Auch Ihr Kommentar dazu?

Auch der war richtig. Als Innenminister müssen Sie bereit sein, umstrittene Bemerkungen zu machen. Sonst können Sie das Amt nicht ausüben.

„Mit weich oder hart hat das nichts zu tun. Ich formuliere meine Ziele vorsichtiger, weil ich sie auch tatsächlich erreichen will.“

Warum tut sich der Staat so schwer, Fehler zuzugeben?

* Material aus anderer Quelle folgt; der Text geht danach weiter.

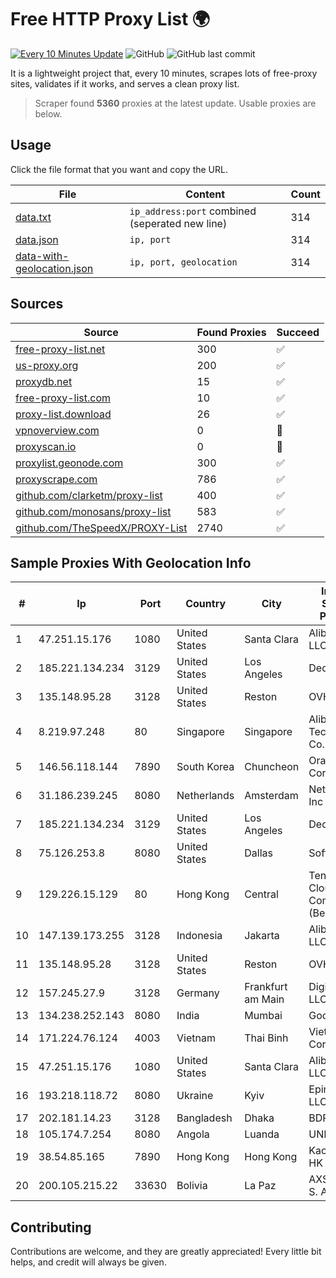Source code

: 
# Free HTTP Proxy List 🌍

[![Every 10 Minutes Update](https://github.com/mertguvencli/http-proxy-list/actions/workflows/main.yml/badge.svg?branch=main)](https://github.com/mertguvencli/http-proxy-list/actions/workflows/main.yml)
![GitHub](https://img.shields.io/github/license/mertguvencli/http-proxy-list)
![GitHub last commit](https://img.shields.io/github/last-commit/mertguvencli/http-proxy-list)

It is a lightweight project that, every 10 minutes, scrapes lots of free-proxy sites, validates if it works, and serves a clean proxy list.


> Scraper found **5360** proxies at the latest update. Usable proxies are below.

## Usage

Click the file format that you want and copy the URL.


|File|Content|Count|
|----|-------|-----|
|[data.txt](https://raw.githubusercontent.com/mertguvencli/http-proxy-list/main/proxy-list/data.txt)|`ip_address:port` combined (seperated new line)|314|
|[data.json](https://raw.githubusercontent.com/mertguvencli/http-proxy-list/main/proxy-list/data.json)|`ip, port`|314|
|[data-with-geolocation.json](https://raw.githubusercontent.com/mertguvencli/http-proxy-list/main/proxy-list/data-with-geolocation.json)|`ip, port, geolocation`|314|

## Sources

|Source|Found Proxies|Succeed|
|------|-------------|-------|
|[free-proxy-list.net](https://free-proxy-list.net)|300|✅|
|[us-proxy.org](https://www.us-proxy.org)|200|✅|
|[proxydb.net](http://proxydb.net)|15|✅|
|[free-proxy-list.com](https://free-proxy-list.com/?page=&port=&type%5B%5D=http&type%5B%5D=https&up_time=0&search=Search)|10|✅|
|[proxy-list.download](https://www.proxy-list.download/HTTP)|26|✅|
|[vpnoverview.com](https://vpnoverview.com/privacy/anonymous-browsing/free-proxy-servers)|0|🚫|
|[proxyscan.io](https://www.proxyscan.io)|0|🚫|
|[proxylist.geonode.com](https://proxylist.geonode.com/api/proxy-list?limit=300&page=1&sort_by=lastChecked&sort_type=desc&protocols=http,https)|300|✅|
|[proxyscrape.com](https://api.proxyscrape.com/v2/?request=displayproxies&protocol=http&timeout=10000&country=all&ssl=all&anonymity=all)|786|✅|
|[github.com/clarketm/proxy-list](https://raw.githubusercontent.com/clarketm/proxy-list/master/proxy-list-raw.txt)|400|✅|
|[github.com/monosans/proxy-list](https://raw.githubusercontent.com/monosans/proxy-list/main/proxies/http.txt)|583|✅|
|[github.com/TheSpeedX/PROXY-List](https://raw.githubusercontent.com/TheSpeedX/PROXY-List/master/http.txt)|2740|✅|


## Sample Proxies With Geolocation Info

|#|Ip|Port|Country|City|Internet Service Provider|
|-|--|----|-------|----|-------------------------|
|1|47.251.15.176|1080|United States|Santa Clara|Alibaba.com LLC|
|2|185.221.134.234|3129|United States|Los Angeles|DediPath|
|3|135.148.95.28|3128|United States|Reston|OVH SAS|
|4|8.219.97.248|80|Singapore|Singapore|Alibaba (US) Technology Co., Ltd.|
|5|146.56.118.144|7890|South Korea|Chuncheon|Oracle Corporation|
|6|31.186.239.245|8080|Netherlands|Amsterdam|NetSkope Inc|
|7|185.221.134.234|3129|United States|Los Angeles|DediPath|
|8|75.126.253.8|8080|United States|Dallas|SoftLayer|
|9|129.226.15.129|80|Hong Kong|Central|Tencent Cloud Computing (Beijing) Co|
|10|147.139.173.255|3128|Indonesia|Jakarta|Alibaba.com LLC|
|11|135.148.95.28|3128|United States|Reston|OVH SAS|
|12|157.245.27.9|3128|Germany|Frankfurt am Main|DigitalOcean, LLC|
|13|134.238.252.143|8080|India|Mumbai|Google LLC|
|14|171.224.76.124|4003|Vietnam|Thai Binh|Viettel Corporation|
|15|47.251.15.176|1080|United States|Santa Clara|Alibaba.com LLC|
|16|193.218.118.72|8080|Ukraine|Kyiv|Epinatura LLC|
|17|202.181.14.23|3128|Bangladesh|Dhaka|BDPEER|
|18|105.174.7.254|8080|Angola|Luanda|UNITEL SA|
|19|38.54.85.165|7890|Hong Kong|Hong Kong|Kaopu Cloud HK Limited|
|20|200.105.215.22|33630|Bolivia|La Paz|AXS Bolivia S. A.|



## Contributing

Contributions are welcome, and they are greatly appreciated! Every
little bit helps, and credit will always be given.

Niemand gibt gern Fehler zu. Allerdings wird eine Entschuldigung im privaten Bereich im Zweifel als honorig akzeptiert. Im öffentlichen Bereich gilt sie eher als Versagen und als Grund für einen Rücktritt. Die Hemmschwelle, einen Fehler zuzugeben, ist deshalb höher. Das ist schade, aber es ist leider so.

Hatten Sie je ein ungutes Gefühl, wenn Sie mit der Polizei in Kontakt kamen?

Dass ich mich bedroht gefühlt hätte, meinen Sie?

Zumindest unwohl gefühlt.

In keinem Moment. Dass die Polizei in voller Ausrüstung etwa auf Demonstrationen einen psychologischen Effekt auslöst, ist wahr. Das ist zum Teil auch Absicht. Deshalb wird mit Blick auf Eskalation oder Deeskalation jedes Mal genau überlegt, ob der Helm aufgesetzt oder Schutzkleidung angelegt wird. Manchmal ist eben ein starker Auftritt erwünscht, der auch einschüchtern soll. Das finde ich in Ordnung.

Eine Phase jugendlicher Rebellion hatten Sie nie?

Doch, klar. Als junger Student wusste ich ganz genau, dass die letzten hundertfünfzig Jahre der Juristenausbildung ein einziger Fehler waren. Dass sich alles zum Besseren wendet, wenn man meinen Vorschlägen folgt. Ein Semester später war mir klar: Die Reform der Juristenausbildung gehört zu den Dingen, die in Deutschland besonders schwierig sind. Natürlich gibt es das. Ich würde sogar sagen: Wer nicht als junger Mensch größere Schritte von Veränderungen will, dem sollte man skeptisch begegnen.

Der Protest gegen Internetsperren oder Studiengebühren ist Ihnen also sympathisch?

Sind das Demonstrationen für Veränderung? Ich fürchte, das Gegenteil ist der Fall. Nicht nur bei der jüngeren Generation. Einerseits wird der Status quo beklagt, andererseits die Veränderung gefürchtet. Das bedeutet, es bewegt sich überhaupt nichts mehr. Diese Form von Immobilität ist eine Falle, das finde ich ganz schrecklich.

Deswegen treten Sie so sanft auf: Weil man Veränderungen nur durchsetzen kann, wenn sie nicht als solche daherkommen?

Mit weich oder hart hat das nichts zu tun. Ich formuliere meine Ziele etwas vorsichtiger, weil ich sie auch tatsächlich erreichen will. Man kann seine Vorhaben auch so groß formulieren, dass man sie schon allein dadurch unmöglich macht. Das sind nun mal die Strukturmerkmale von Reformprozessen.